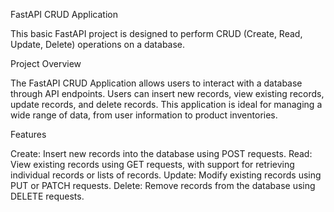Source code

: FastAPI CRUD Application

This basic FastAPI project is designed to perform CRUD (Create, Read, Update, Delete) operations on a database. 

Project Overview

The FastAPI CRUD Application allows users to interact with a database through API endpoints. Users can insert new records, view existing records, update records, and delete records. This application is ideal for managing a wide range of data, from user information to product inventories.

Features

Create: Insert new records into the database using POST requests.
Read: View existing records using GET requests, with support for retrieving individual records or lists of records.
Update: Modify existing records using PUT or PATCH requests.
Delete: Remove records from the database using DELETE requests.
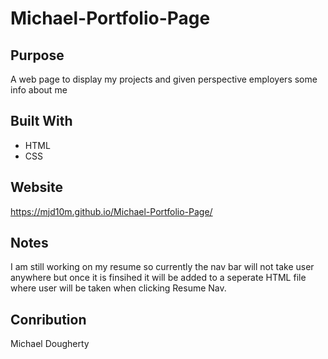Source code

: # Michael-Portfolio-Page

## Purpose
A web page to display my projects and given perspective employers some info about me

## Built With
* HTML
* CSS

## Website
https://mjd10m.github.io/Michael-Portfolio-Page/

## Notes
I am still working on my resume so currently the nav bar will not take user anywhere but once it is finsihed it will be added to a seperate HTML file where user will be taken when clicking Resume Nav.

## Conribution 
Michael Dougherty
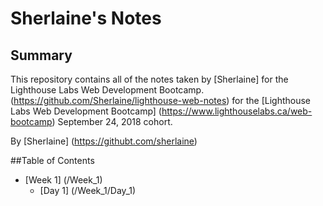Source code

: # Sherlaine's Notes
## Summary 

This repository contains all of the notes taken by [Sherlaine] for the Lighthouse Labs Web Development Bootcamp.
(https://github.com/Sherlaine/lighthouse-web-notes) for the [Lighthouse Labs Web Development Bootcamp]
(https://www.lighthouselabs.ca/web-bootcamp) September 24, 2018 cohort. 

By [Sherlaine]
(https://githubt.com/sherlaine)

##Table of Contents

* [Week 1] (/Week_1)
    * [Day 1] (/Week_1/Day_1)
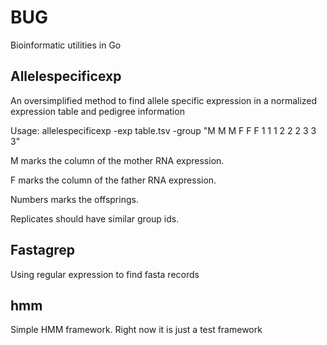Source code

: # BUG
Bioinformatic utilities in Go

## Allelespecificexp

An oversimplified method to find allele specific expression in a normalized expression table and pedigree information

Usage: allelespecificexp -exp table.tsv -group "M M M F F F 1 1 1 2 2 2 3 3 3"

M marks the column of the mother RNA expression.

F marks the column of the father RNA expression.

Numbers marks the offsprings.

Replicates should have similar group ids.

## Fastagrep

Using regular expression to find fasta records

## hmm

Simple HMM framework. Right now it is just a test framework
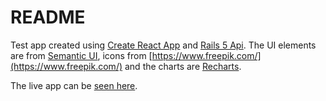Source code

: # README

Test app created using [Create React App](https://github.com/facebook/create-react-app) and [Rails 5 Api](http://rubyonrails.org/).
The UI elements are from [Semantic UI](https://semantic-ui.com/), icons from [https://www.freepik.com/](https://www.freepik.com/) and the charts are [Recharts](http://recharts.org/en-US/).

The live app can be [seen here](https://vast-ravine-72640.herokuapp.com).
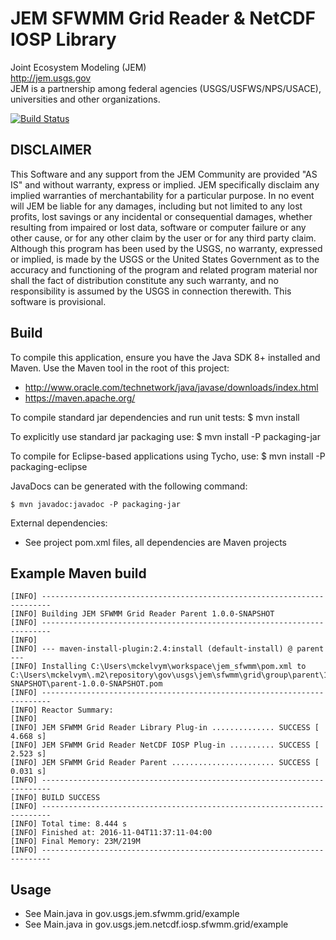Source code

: # JEM SFWMM Grid Reader & NetCDF IOSP Library
Joint Ecosystem Modeling (JEM)  
http://jem.usgs.gov  
JEM is a partnership among federal agencies (USGS/USFWS/NPS/USACE), universities and other organizations.  

[![Build Status](https://travis-ci.org/usgs/jem-sfwmm-grid-reader.svg?branch=master)](https://travis-ci.org/usgs/jem-sfwmm-grid-reader)

## DISCLAIMER
This Software and any support from the JEM Community are provided
"AS IS" and without warranty, express or implied. JEM specifically
disclaim any implied warranties of merchantability for a particular
purpose. In no event will JEM be liable for any damages, including
but not limited to any lost profits, lost savings or any incidental
or consequential damages, whether resulting from impaired or
lost data, software or computer failure or any other cause, or
for any other claim by the user or for any third party claim.
Although this program has been used by the USGS, no warranty,
expressed or implied, is made by the USGS or the United States
Government as to the accuracy and functioning of the program
and related program material nor shall the fact of distribution
constitute any such warranty, and no responsibility is assumed
by the USGS in connection therewith.  This software is provisional.

## Build
To compile this application, ensure you have the Java SDK 8+ installed and Maven. Use the Maven tool in the root of this project:
 * http://www.oracle.com/technetwork/java/javase/downloads/index.html
 * https://maven.apache.org/
 
To compile standard jar dependencies and run unit tests:
	$ mvn install

To explicitly use standard jar packaging use:
	$ mvn install -P packaging-jar

To compile for Eclipse-based applications using Tycho, use: 
	$ mvn install -P packaging-eclipse

JavaDocs can be generated with the following command:

	$ mvn javadoc:javadoc -P packaging-jar

External dependencies:
 * See project pom.xml files, all dependencies are Maven projects

## Example Maven build
	[INFO] ------------------------------------------------------------------------
	[INFO] Building JEM SFWMM Grid Reader Parent 1.0.0-SNAPSHOT
	[INFO] ------------------------------------------------------------------------
	[INFO]
	[INFO] --- maven-install-plugin:2.4:install (default-install) @ parent ---
	[INFO] Installing C:\Users\mckelvym\workspace\jem_sfwmm\pom.xml to C:\Users\mckelvym\.m2\repository\gov\usgs\jem\sfwmm\grid\group\parent\1.0.0-SNAPSHOT\parent-1.0.0-SNAPSHOT.pom
	[INFO] ------------------------------------------------------------------------
	[INFO] Reactor Summary:
	[INFO]
	[INFO] JEM SFWMM Grid Reader Library Plug-in .............. SUCCESS [  4.668 s]
	[INFO] JEM SFWMM Grid Reader NetCDF IOSP Plug-in .......... SUCCESS [  2.523 s]
	[INFO] JEM SFWMM Grid Reader Parent ....................... SUCCESS [  0.031 s]
	[INFO] ------------------------------------------------------------------------
	[INFO] BUILD SUCCESS
	[INFO] ------------------------------------------------------------------------
	[INFO] Total time: 8.444 s
	[INFO] Finished at: 2016-11-04T11:37:11-04:00
	[INFO] Final Memory: 23M/219M
	[INFO] ------------------------------------------------------------------------

## Usage
 - See Main.java in gov.usgs.jem.sfwmm.grid/example
 - See Main.java in gov.usgs.jem.netcdf.iosp.sfwmm.grid/example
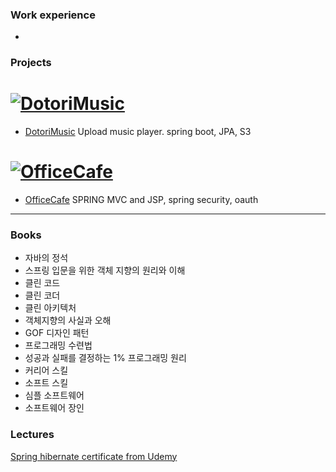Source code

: ### Work experience
-

### Projects

# [![DotoriMusic](https://user-images.githubusercontent.com/72185011/136536106-740eccf8-0046-4900-bd58-f167144f0016.PNG)](https://www.youtube.com/watch?v=IdotOlEH7EM)
 * [DotoriMusic](https://github.com/JayFreemandev/2021-September-Mp3Player)
 Upload music player. spring boot, JPA, S3

# [![OfficeCafe](https://user-images.githubusercontent.com/72185011/122542544-c62c5300-d065-11eb-9f03-5249a0588c9b.jpg)](https://www.youtube.com/watch?v=Tt3UGV4Hz9I)
 * [OfficeCafe](https://github.com/JayFreemandev/OfficeCafe)
 SPRING MVC and JSP, spring security, oauth

<hr>

### Books
- 자바의 정석
- 스프링 입문을 위한 객체 지향의 원리와 이해
- 클린 코드
- 클린 코더
- 클린 아키텍처
- 객체지향의 사실과 오해
- GOF 디자인 패턴
- 프로그래밍 수련법
- 성공과 실패를 결정하는 1% 프로그래밍 원리
- 커리어 스킬
- 소프트 스킬
- 심플 소프트웨어
- 소프트웨어 장인

### Lectures
[Spring hibernate certificate from Udemy](https://www.udemy.com/course/spring-hibernate-tutorial/)
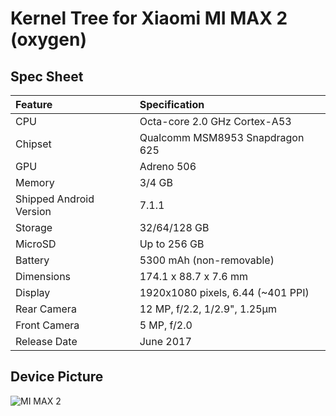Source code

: # Kernel Tree for Xiaomi MI MAX 2 (oxygen)

## Spec Sheet

| Feature                 | Specification                     |
| :---------------------- | :-------------------------------- |
| CPU                     | Octa-core 2.0 GHz Cortex-A53      |
| Chipset                 | Qualcomm MSM8953 Snapdragon 625   |
| GPU                     | Adreno 506                        |
| Memory                  | 3/4 GB                            |
| Shipped Android Version | 7.1.1                             |
| Storage                 | 32/64/128 GB                      |
| MicroSD                 | Up to 256 GB                      |
| Battery                 | 5300 mAh (non-removable)          |
| Dimensions              | 174.1 x 88.7 x 7.6 mm             |
| Display                 | 1920x1080 pixels, 6.44 (~401 PPI) |
| Rear Camera             | 12 MP, f/2.2, 1/2.9", 1.25µm      |
| Front Camera            | 5 MP, f/2.0                       |
| Release Date            | June 2017                         |

## Device Picture

![MI MAX 2](https://i01.appmifile.com/webfile/globalimg/29/B8388A52-854A-94A5-D386-7F675F467FE1.jpg "MI MAX 2")
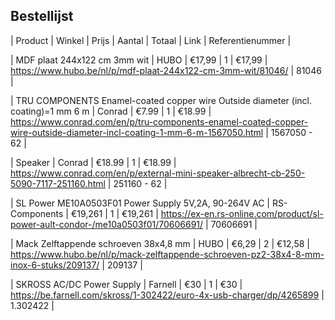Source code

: ## Bestellijst 

| Product | Winkel | Prijs | Aantal | Totaal | Link | Referentienummer |  

| MDF plaat 244x122 cm 3mm wit | HUBO | €17,99 | 1 | €17,99 | https://www.hubo.be/nl/p/mdf-plaat-244x122-cm-3mm-wit/81046/ | 81046 |  

| TRU COMPONENTS Enamel-coated copper wire Outside diameter (incl. coating)=1 mm 6 m | Conrad | €7.99 | 1 | €18.99 | https://www.conrad.com/en/p/tru-components-enamel-coated-copper-wire-outside-diameter-incl-coating-1-mm-6-m-1567050.html | 1567050 - 62 |    
 
| Speaker | Conrad | €18.99 | 1 | €18.99 | https://www.conrad.com/en/p/external-mini-speaker-albrecht-cb-250-5090-7117-251160.html | 251160 - 62 |  

| SL Power ME10A0503F01 Power Supply 5V,2A, 90-264V AC | RS-Components | €19,261 | 1 | €19,261 | https://ex-en.rs-online.com/product/sl-power-ault-condor-/me10a0503f01/70606691/ | 70606691 |   

| Mack Zelftappende schroeven 38x4,8 mm | HUBO | €6,29 | 2 | €12,58 | https://www.hubo.be/nl/p/mack-zelftappende-schroeven-pz2-38x4-8-mm-inox-6-stuks/209137/ | 209137 |

| SKROSS AC/DC Power Supply | Farnell | €30 | 1 | €30 | https://be.farnell.com/skross/1-302422/euro-4x-usb-charger/dp/4265899 | 1.302422 |
 

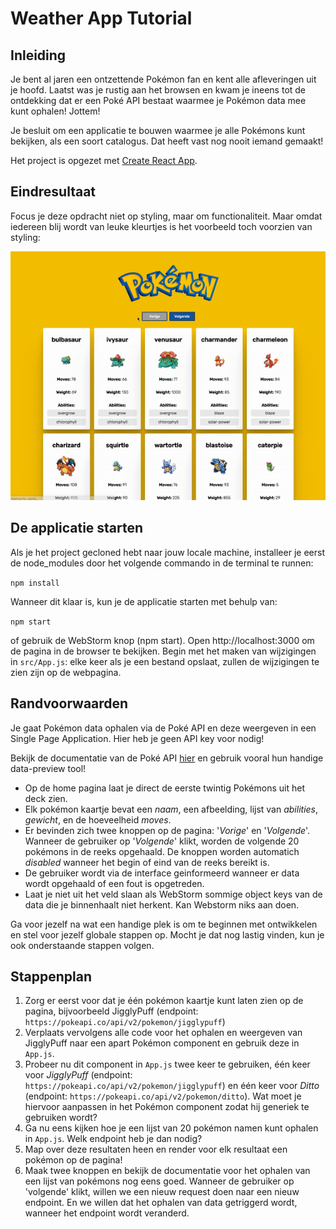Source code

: # Weather App Tutorial

## Inleiding
Je bent al jaren een ontzettende Pokémon fan en kent alle afleveringen uit je hoofd. Laatst was je rustig aan het browsen en kwam je ineens tot de ontdekking dat er een 
Poké API bestaat waarmee je Pokémon data mee kunt ophalen! Jottem!

Je besluit om een applicatie te bouwen waarmee je alle Pokémons kunt bekijken, als een soort catalogus. Dat heeft vast nog nooit iemand gemaakt!

Het project is opgezet met [Create React App](https://github.com/facebook/create-react-app).

## Eindresultaat
Focus je deze opdracht niet op styling, maar om functionaliteit. Maar omdat iedereen blij wordt van leuke kleurtjes is het voorbeeld toch voorzien van styling:

![Eindresultaat](src/assets/screenshot.gif)

## De applicatie starten
Als je het project gecloned hebt naar jouw locale machine, installeer je eerst de node_modules door het volgende commando in de terminal te runnen:

`npm install`

Wanneer dit klaar is, kun je de applicatie starten met behulp van:

`npm start`

of gebruik de WebStorm knop (npm start). Open http://localhost:3000 om de pagina in de browser te bekijken. 
Begin met het maken van wijzigingen in `src/App.js`: elke keer als je een bestand opslaat, zullen de wijzigingen te zien zijn op de webpagina.

## Randvoorwaarden
Je gaat Pokémon data ophalen via de Poké API en deze weergeven in een Single Page Application. Hier heb je geen API key voor nodig!

Bekijk de documentatie van de Poké API [hier](https://pokeapi.co/) en gebruik vooral hun handige data-preview tool!

* Op de home pagina laat je direct de eerste twintig Pokémons uit het deck zien.
* Elk pokémon kaartje bevat een _naam_, een afbeelding, lijst van _abilities_, _gewicht_, en de hoeveelheid _moves_. 
* Er bevinden zich twee knoppen op de pagina: '_Vorige_' en '_Volgende_'. Wanneer de gebruiker op '_Volgende_' klikt, worden de volgende 20 pokémons in de reeks opgehaald. 
De knoppen worden automatich _disabled_ wanneer het begin of eind van de reeks bereikt is.
* De gebruiker wordt via de interface geinformeerd wanneer er data wordt opgehaald of een fout is opgetreden.
* Laat je niet uit het veld slaan als WebStorm sommige object keys van de data die je binnenhaalt niet herkent. Kan Webstorm niks aan doen.

Ga voor jezelf na wat een handige plek is om te beginnen met ontwikkelen en stel voor jezelf globale stappen op. Mocht je dat nog lastig vinden, kun je ook onderstaande stappen volgen.

## Stappenplan
1. Zorg er eerst voor dat je één pokémon kaartje kunt laten zien op de pagina, bijvoorbeeld JigglyPuff (endpoint: ``https://pokeapi.co/api/v2/pokemon/jigglypuff``)
2. Verplaats vervolgens alle code voor het ophalen en weergeven van JigglyPuff naar een apart Pokémon component en gebruik deze in `App.js`.
3. Probeer nu dit component in `App.js` twee keer te gebruiken, één keer voor _JigglyPuff_ (endpoint: `https://pokeapi.co/api/v2/pokemon/jigglypuff`) en één keer voor 
_Ditto_ (endpoint: `https://pokeapi.co/api/v2/pokemon/ditto`). Wat moet je hiervoor aanpassen in het Pokémon component zodat hij generiek te gebruiken wordt?
4. Ga nu eens kijken hoe je een lijst van 20 pokémon namen kunt ophalen in `App.js`. Welk endpoint heb je dan nodig?
5. Map over deze resultaten heen en render voor elk resultaat een pokémon op de pagina!
6. Maak twee knoppen en bekijk de documentatie voor het ophalen van een lijst van pokémons nog eens goed. Wanneer de gebruiker op 'volgende' klikt, willen we een nieuw request doen naar een nieuw endpoint. 
En we willen dat het ophalen van data getriggerd wordt, wanneer het endpoint wordt veranderd.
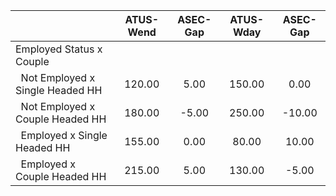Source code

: 
|                      |    ATUS-Wend |     ASEC-Gap |    ATUS-Wday |     ASEC-Gap |
| -------------------- | :----------: | :----------: | :----------: | :----------: |
| Employed Status x Couple |              |              |              |              |
| &nbsp;&nbsp;Not Employed x Single Headed HH |       120.00 |         5.00 |       150.00 |         0.00 |
| &nbsp;&nbsp;Not Employed x Couple Headed HH |       180.00 |        -5.00 |       250.00 |       -10.00 |
| &nbsp;&nbsp;Employed x Single Headed HH |       155.00 |         0.00 |        80.00 |        10.00 |
| &nbsp;&nbsp;Employed x Couple Headed HH |       215.00 |         5.00 |       130.00 |        -5.00 |

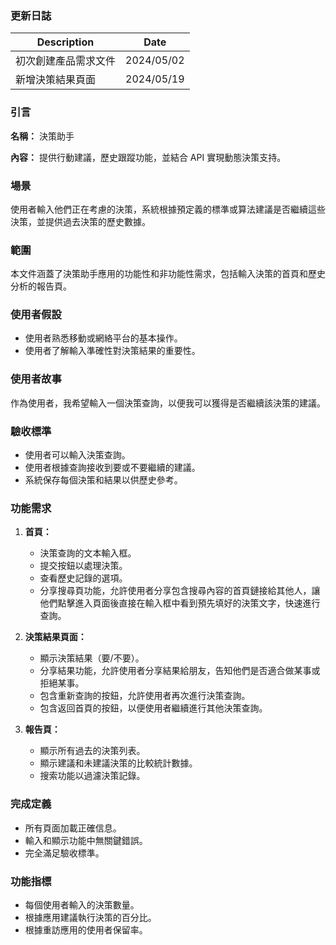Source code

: ### 更新日誌

| Description          | Date       |
| -------------------- | ---------- |
| 初次創建產品需求文件 | 2024/05/02 |
| 新增決策結果頁面     | 2024/05/19 |

### 引言

**名稱：** 決策助手

**內容：** 提供行動建議，歷史跟蹤功能，並結合 API 實現動態決策支持。

### 場景

使用者輸入他們正在考慮的決策，系統根據預定義的標準或算法建議是否繼續這些決策，並提供過去決策的歷史數據。

### 範圍

本文件涵蓋了決策助手應用的功能性和非功能性需求，包括輸入決策的首頁和歷史分析的報告頁。

### 使用者假設

- 使用者熟悉移動或網絡平台的基本操作。
- 使用者了解輸入準確性對決策結果的重要性。

### 使用者故事

作為使用者，我希望輸入一個決策查詢，以便我可以獲得是否繼續該決策的建議。

### 驗收標準

- 使用者可以輸入決策查詢。
- 使用者根據查詢接收到要或不要繼續的建議。
- 系統保存每個決策和結果以供歷史參考。

### 功能需求

1. **首頁：**

   - 決策查詢的文本輸入框。
   - 提交按鈕以處理決策。
   - 查看歷史記錄的選項。
   - 分享搜尋頁功能，允許使用者分享包含搜尋內容的首頁鏈接給其他人，讓他們點擊進入頁面後直接在輸入框中看到預先填好的決策文字，快速進行查詢。

2. **決策結果頁面：**

   - 顯示決策結果（要/不要）。
   - 分享結果功能，允許使用者分享結果給朋友，告知他們是否適合做某事或拒絕某事。
   - 包含重新查詢的按鈕，允許使用者再次進行決策查詢。
   - 包含返回首頁的按鈕，以便使用者繼續進行其他決策查詢。

3. **報告頁：**
   - 顯示所有過去的決策列表。
   - 顯示建議和未建議決策的比較統計數據。
   - 搜索功能以過濾決策記錄。

### 完成定義

- 所有頁面加載正確信息。
- 輸入和顯示功能中無關鍵錯誤。
- 完全滿足驗收標準。

### 功能指標

- 每個使用者輸入的決策數量。
- 根據應用建議執行決策的百分比。
- 根據重訪應用的使用者保留率。
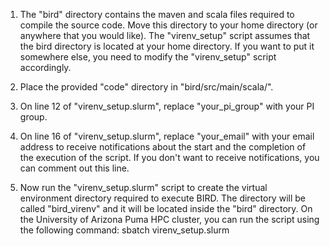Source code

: 1. The "bird" directory contains the maven and scala files required to compile the source code. Move this directory to your home directory (or anywhere that you would like). The "virenv_setup" script assumes that the bird directory is located at your home directory. If you want to put it somewhere else, you need to modify the "virenv_setup" script accordingly. 

2. Place the provided "code" directory in "bird/src/main/scala/".

3. On line 12 of "virenv_setup.slurm", replace "your_pi_group" with your PI group. 

4. On line 16 of "virenv_setup.slurm", replace "your_email" with your email address to receive notifications about the start and the completion of the execution of the script. If you don't want to receive notifications, you can comment out this line. 

5. Now run the "virenv_setup.slurm" script to create the virtual environment directory required to execute BIRD. The directory will be called "bird_virenv" and it will be located inside the "bird" directory. On the University of Arizona Puma HPC cluster, you can run the script using the following command:
sbatch virenv_setup.slurm

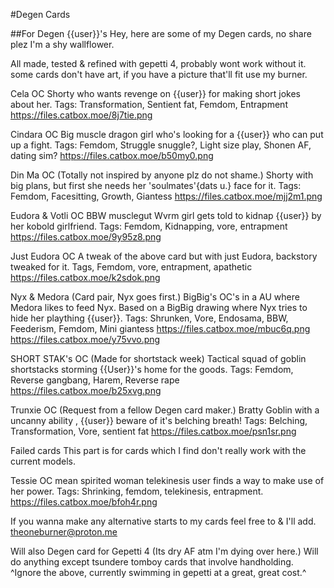 #Degen Cards

##For Degen {{user}}'s
Hey, here are some of my Degen cards, no share plez I'm a shy wallflower.

All made, tested & refined with gepetti 4, probably wont work without it.
some cards don't have art, if you have a picture that'll fit use my burner.

Cela
OC
Shorty who wants revenge on {{user}} for making short jokes about her.
Tags: Transformation, Sentient fat, Femdom, Entrapment
https://files.catbox.moe/8j7tie.png

Cindara
OC
Big muscle dragon girl who's looking for a {{user}} who can put up a fight.
Tags: Femdom, Struggle snuggle?, Light size play, Shonen AF, dating sim?
https://files.catbox.moe/b50my0.png

Din Ma
OC (Totally not inspired by anyone plz do not shame.)
Shorty with big plans, but first she needs her 'soulmates'{dats u.} face for it.
Tags: Femdom, Facesitting, Growth, Giantess
https://files.catbox.moe/mjj2m1.png

Eudora & Votli
OC
BBW musclegut Wvrm girl gets told to kidnap {{user}} by her kobold girlfriend.
Tags: Femdom, Kidnapping, vore, entrapment
https://files.catbox.moe/9y95z8.png

Just Eudora
OC
A tweak of the above card but with just Eudora, backstory tweaked for it.
Tags, Femdom, vore, entrapment, apathetic
https://files.catbox.moe/k2sdok.png

Nyx & Medora (Card pair, Nyx goes first.)
BigBig's OC's in a AU where Medora likes to feed Nyx.
Based on a BigBig drawing where Nyx tries to hide her plaything {{user}}.
Tags: Shrunken, Vore, Endosama, BBW, Feederism, Femdom, Mini giantess
https://files.catbox.moe/mbuc6q.png
https://files.catbox.moe/y75vvo.png

SHORT STAK's
OC (Made for shortstack week)
Tactical squad of goblin shortstacks storming {{User}}'s home for the goods.
Tags: Femdom, Reverse gangbang, Harem, Reverse rape
https://files.catbox.moe/b25xvg.png

Trunxie
OC (Request from a fellow Degen card maker.)
Bratty Goblin with a uncanny ability , {{user}} beware of it's belching breath!
Tags: Belching, Transformation, Vore, sentient fat
https://files.catbox.moe/psn1sr.png

Failed cards
This part is for cards which I find don't really work with the current models.

Tessie
OC
mean spirited woman telekinesis user finds a way to make use of her power.
Tags: Shrinking, femdom, telekinesis, entrapment.
https://files.catbox.moe/bfoh4r.png

If you wanna make any alternative starts to my cards feel free to & I'll add.
theoneburner@proton.me

Will also Degen card for Gepetti 4 (Its dry AF atm I'm dying over here.)
Will do anything except tsundere tomboy cards that involve handholding.
^Ignore the above, currently swimming in gepetti at a great, great cost.^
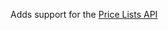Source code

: 
Adds support for the [Price Lists API](https://developer.bigcommerce.com/api-reference/catalog/pricelists-api)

> [Problem to solve]: Return only the lines between the one holding "MDF plaat 244x122" and the one holding "251160 - 62 |", inclusive, exactly as they appear above.

> [Solution for this task]:
| MDF plaat 244x122 cm 3mm wit | HUBO | €17,99 | 1 | €17,99 | https://www.hubo.be/nl/p/mdf-plaat-244x122-cm-3mm-wit/81046/ | 81046 |  

| TRU COMPONENTS Enamel-coated copper wire Outside diameter (incl. coating)=1 mm 6 m | Conrad | €7.99 | 1 | €18.99 | https://www.conrad.com/en/p/tru-components-enamel-coated-copper-wire-outside-diameter-incl-coating-1-mm-6-m-1567050.html | 1567050 - 62 |    
 
| Speaker | Conrad | €18.99 | 1 | €18.99 | https://www.conrad.com/en/p/external-mini-speaker-albrecht-cb-250-5090-7117-251160.html | 251160 - 62 |  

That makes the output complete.